Italy’s coast guard says hundreds of migrants who tried to cross the Mediterranean are feared to have lost their lives in the perilous journey across the sea off the coast of Libya.
The coast guard said Wednesday that the migrants are feared to have drowned after their overcrowded fishing boat capsized off the Libyan coast.
The fishing boat reportedly sent a distress call after running into difficultysome 15 nautical miles off Libya.
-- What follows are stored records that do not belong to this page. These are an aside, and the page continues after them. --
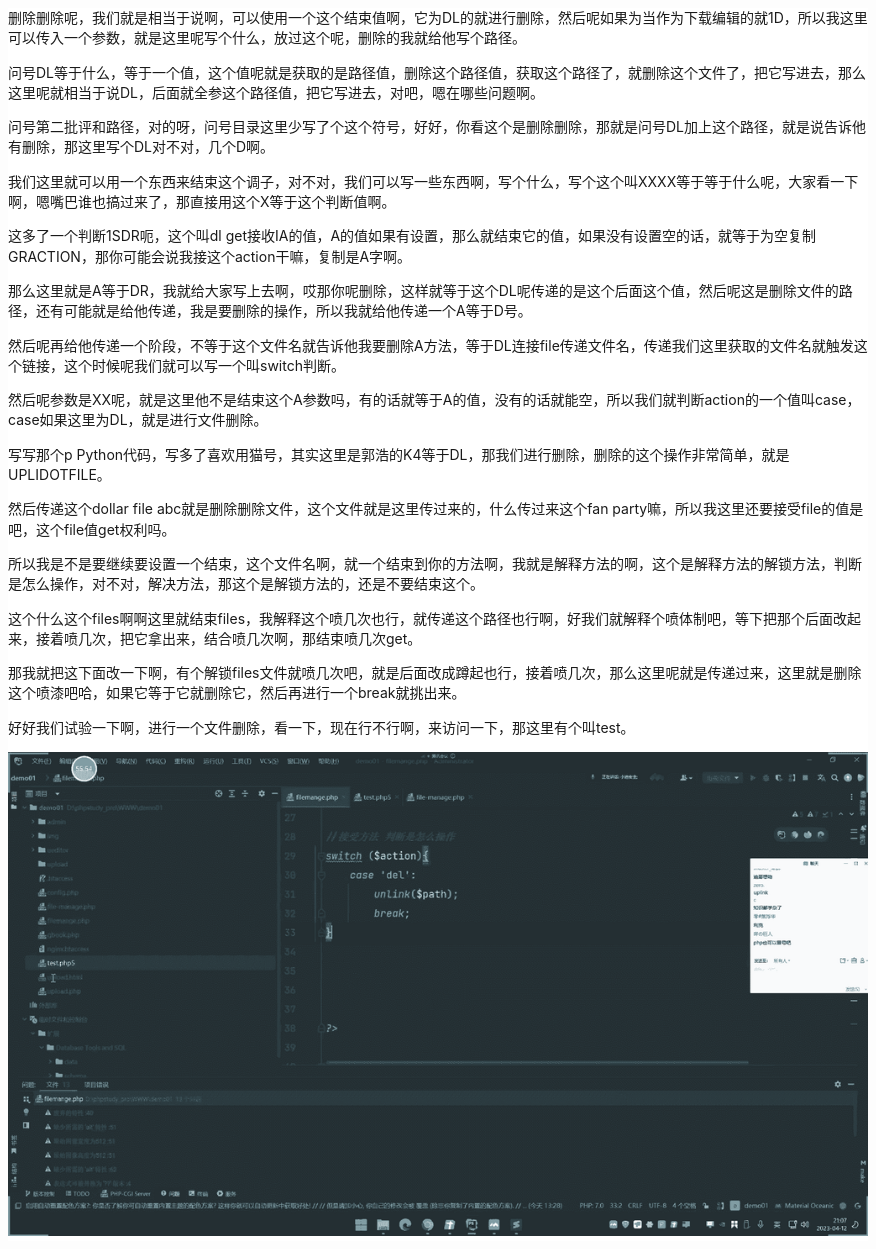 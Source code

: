 删除删除呢，我们就是相当于说啊，可以使用一个这个结束值啊，它为DL的就进行删除，然后呢如果为当作为下载编辑的就1D，所以我这里可以传入一个参数，就是这里呢写个什么，放过这个呢，删除的我就给他写个路径。

问号DL等于什么，等于一个值，这个值呢就是获取的是路径值，删除这个路径值，获取这个路径了，就删除这个文件了，把它写进去，那么这里呢就相当于说DL，后面就全参这个路径值，把它写进去，对吧，嗯在哪些问题啊。

问号第二批评和路径，对的呀，问号目录这里少写了个这个符号，好好，你看这个是删除删除，那就是问号DL加上这个路径，就是说告诉他有删除，那这里写个DL对不对，几个D啊。

我们这里就可以用一个东西来结束这个调子，对不对，我们可以写一些东西啊，写个什么，写个这个叫XXXX等于等于什么呢，大家看一下啊，嗯嘴巴谁也搞过来了，那直接用这个X等于这个判断值啊。

这多了一个判断1SDR呃，这个叫dl get接收IA的值，A的值如果有设置，那么就结束它的值，如果没有设置空的话，就等于为空复制GRACTION，那你可能会说我接这个action干嘛，复制是A字啊。

那么这里就是A等于DR，我就给大家写上去啊，哎那你呢删除，这样就等于这个DL呢传递的是这个后面这个值，然后呢这是删除文件的路径，还有可能就是给他传递，我是要删除的操作，所以我就给他传递一个A等于D号。

然后呢再给他传递一个阶段，不等于这个文件名就告诉他我要删除A方法，等于DL连接file传递文件名，传递我们这里获取的文件名就触发这个链接，这个时候呢我们就可以写一个叫switch判断。

然后呢参数是XX呢，就是这里他不是结束这个A参数吗，有的话就等于A的值，没有的话就能空，所以我们就判断action的一个值叫case，case如果这里为DL，就是进行文件删除。

写写那个p Python代码，写多了喜欢用猫号，其实这里是郭浩的K4等于DL，那我们进行删除，删除的这个操作非常简单，就是UPLIDOTFILE。

然后传递这个dollar file abc就是删除删除文件，这个文件就是这里传过来的，什么传过来这个fan party嘛，所以我这里还要接受file的值是吧，这个file值get权利吗。

所以我是不是要继续要设置一个结束，这个文件名啊，就一个结束到你的方法啊，我就是解释方法的啊，这个是解释方法的解锁方法，判断是怎么操作，对不对，解决方法，那这个是解锁方法的，还是不要结束这个。

这个什么这个files啊啊这里就结束files，我解释这个喷几次也行，就传递这个路径也行啊，好我们就解释个喷体制吧，等下把那个后面改起来，接着喷几次，把它拿出来，结合喷几次啊，那结束喷几次get。

那我就把这下面改一下啊，有个解锁files文件就喷几次吧，就是后面改成蹲起也行，接着喷几次，那么这里呢就是传递过来，这里就是删除这个喷漆吧哈，如果它等于它就删除它，然后再进行一个break就挑出来。

好好我们试验一下啊，进行一个文件删除，看一下，现在行不行啊，来访问一下，那这里有个叫test。

![](img/904fd02281e1e71091f9fb6d5cca52ae_231.png)
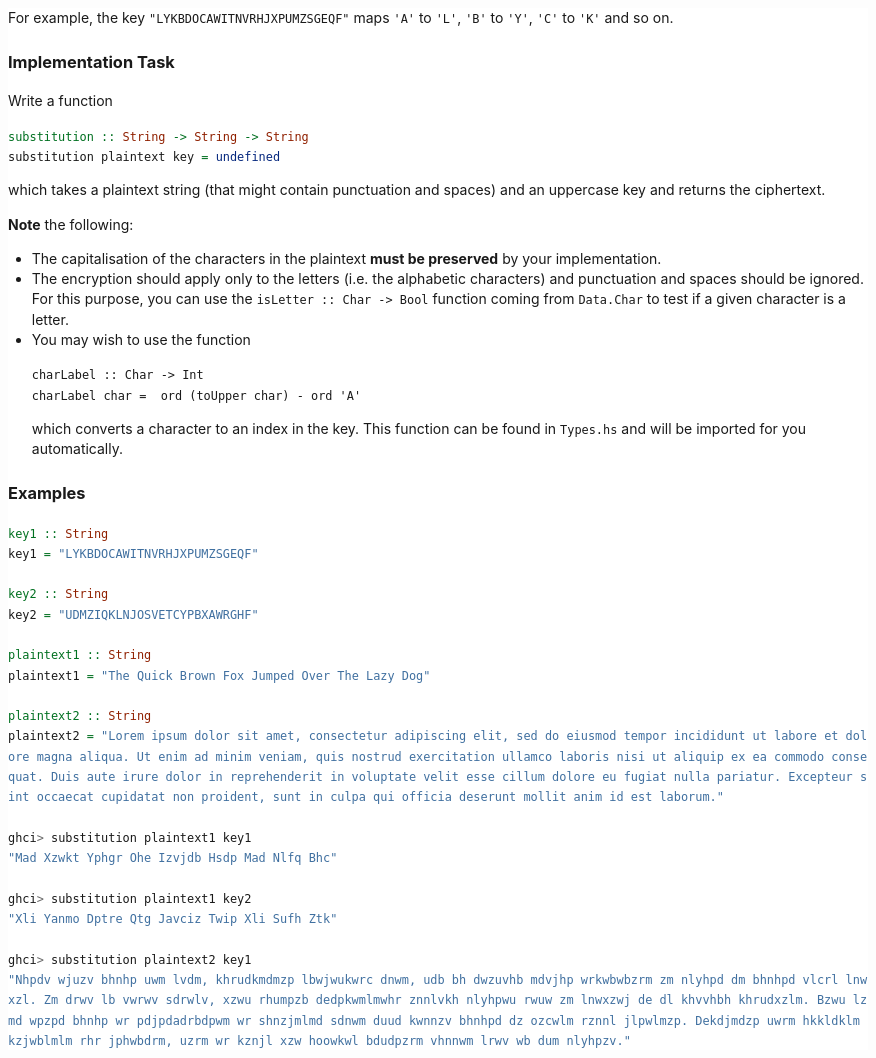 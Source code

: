For example, the key `"LYKBDOCAWITNVRHJXPUMZSGEQF"` maps `'A'` to `'L'`,
`'B'` to `'Y'`, `'C'` to `'K'` and so on.

### Implementation Task

Write a function

```haskell
substitution :: String -> String -> String
substitution plaintext key = undefined
```

which takes a plaintext string (that might contain punctuation and spaces) and
an uppercase key and returns the ciphertext.

**Note** the following:
* The capitalisation of the characters in the plaintext **must be preserved** by
  your implementation.
* The encryption should apply only to the letters (i.e. the alphabetic
  characters) and punctuation and spaces should be ignored. For this purpose,
  you can use the `isLetter :: Char -> Bool` function coming from `Data.Char` to
  test if a given character is a letter.
* You may wish to use the function 
  ```
  charLabel :: Char -> Int
  charLabel char =  ord (toUpper char) - ord 'A'
    ```
  which converts a character to an index in the key.  This function can be found in 
  `Types.hs` and will be imported for you automatically.

### Examples

```hs
key1 :: String
key1 = "LYKBDOCAWITNVRHJXPUMZSGEQF"

key2 :: String
key2 = "UDMZIQKLNJOSVETCYPBXAWRGHF"

plaintext1 :: String
plaintext1 = "The Quick Brown Fox Jumped Over The Lazy Dog"

plaintext2 :: String
plaintext2 = "Lorem ipsum dolor sit amet, consectetur adipiscing elit, sed do eiusmod tempor incididunt ut labore et dolore magna aliqua. Ut enim ad minim veniam, quis nostrud exercitation ullamco laboris nisi ut aliquip ex ea commodo consequat. Duis aute irure dolor in reprehenderit in voluptate velit esse cillum dolore eu fugiat nulla pariatur. Excepteur sint occaecat cupidatat non proident, sunt in culpa qui officia deserunt mollit anim id est laborum."

ghci> substitution plaintext1 key1
"Mad Xzwkt Yphgr Ohe Izvjdb Hsdp Mad Nlfq Bhc"

ghci> substitution plaintext1 key2
"Xli Yanmo Dptre Qtg Javciz Twip Xli Sufh Ztk"

ghci> substitution plaintext2 key1
"Nhpdv wjuzv bhnhp uwm lvdm, khrudkmdmzp lbwjwukwrc dnwm, udb bh dwzuvhb mdvjhp wrkwbwbzrm zm nlyhpd dm bhnhpd vlcrl lnwxzl. Zm drwv lb vwrwv sdrwlv, xzwu rhumpzb dedpkwmlmwhr znnlvkh nlyhpwu rwuw zm lnwxzwj de dl khvvhbh khrudxzlm. Bzwu lzmd wpzpd bhnhp wr pdjpdadrbdpwm wr shnzjmlmd sdnwm duud kwnnzv bhnhpd dz ozcwlm rznnl jlpwlmzp. Dekdjmdzp uwrm hkkldklm kzjwblmlm rhr jphwbdrm, uzrm wr kznjl xzw hoowkwl bdudpzrm vhnnwm lrwv wb dum nlyhpzv."
```
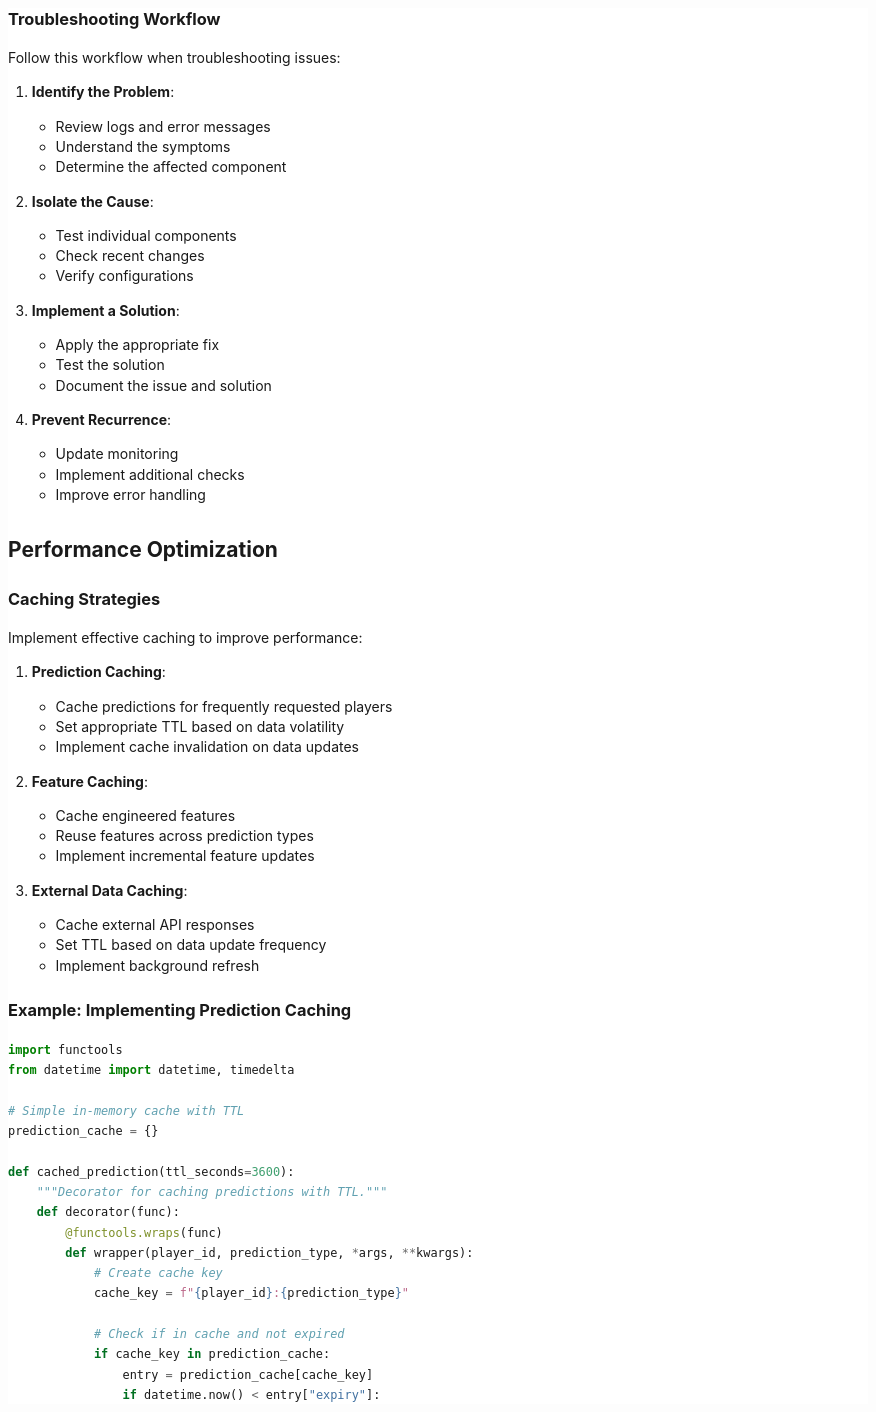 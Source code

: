 ### Troubleshooting Workflow

Follow this workflow when troubleshooting issues:

1. **Identify the Problem**:
   - Review logs and error messages
   - Understand the symptoms
   - Determine the affected component

2. **Isolate the Cause**:
   - Test individual components
   - Check recent changes
   - Verify configurations

3. **Implement a Solution**:
   - Apply the appropriate fix
   - Test the solution
   - Document the issue and solution

4. **Prevent Recurrence**:
   - Update monitoring
   - Implement additional checks
   - Improve error handling

## Performance Optimization

### Caching Strategies

Implement effective caching to improve performance:

1. **Prediction Caching**:
   - Cache predictions for frequently requested players
   - Set appropriate TTL based on data volatility
   - Implement cache invalidation on data updates

2. **Feature Caching**:
   - Cache engineered features
   - Reuse features across prediction types
   - Implement incremental feature updates

3. **External Data Caching**:
   - Cache external API responses
   - Set TTL based on data update frequency
   - Implement background refresh

### Example: Implementing Prediction Caching

```python
import functools
from datetime import datetime, timedelta

# Simple in-memory cache with TTL
prediction_cache = {}

def cached_prediction(ttl_seconds=3600):
    """Decorator for caching predictions with TTL."""
    def decorator(func):
        @functools.wraps(func)
        def wrapper(player_id, prediction_type, *args, **kwargs):
            # Create cache key
            cache_key = f"{player_id}:{prediction_type}"
            
            # Check if in cache and not expired
            if cache_key in prediction_cache:
                entry = prediction_cache[cache_key]
                if datetime.now() < entry["expiry"]:
```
The boat overturned when the migrants on it rushed to one side after they saw the first rescue vessel.
The Italian coast guard said some 100 migrants have been saved and the rescue operation is still under way.
Nawal Soufi, who is based in Sicily, the largest island in the Mediterranean, and often contacted by migrants in distress, said she had received a distress call earlier in the day about a boat in trouble with some 600 people on board.
“It is probably the same boat,” Filippo Marini, a spokesman for the Italian coast guard said.
Nearly half of the people who have crossed the Mediterranean so far this year have landed in Italy and the other half in Greece.
Most of the refugees who risk their lives to reach Europe are fleeing conflict zones in the Middle East and Africa.
Itayi Virri, a spokesman for the International Organization for Migration (IOM), said on Tuesday that more than 2,000 migrants who tried to reach Europe via the Mediterranean this year have lost their lives in the perilous journey across the sea.
Also in a statement, the organization said the number of deaths so far this year proves “this route as the deadliest” for migrants seeking to reach Europe for a better life.
The IOM said about 188,000 migrants have been rescued in the Mediterranean so far in 2015, adding that as many as 1,607 migrants died in the same period last year.
Czech President Milos Zeman said in an interview with the Czech-language daily Blesk that the West is to blame for its military intervention in the Middle East and North Africa, which he said has led to an increasing influx of migrants into Europe.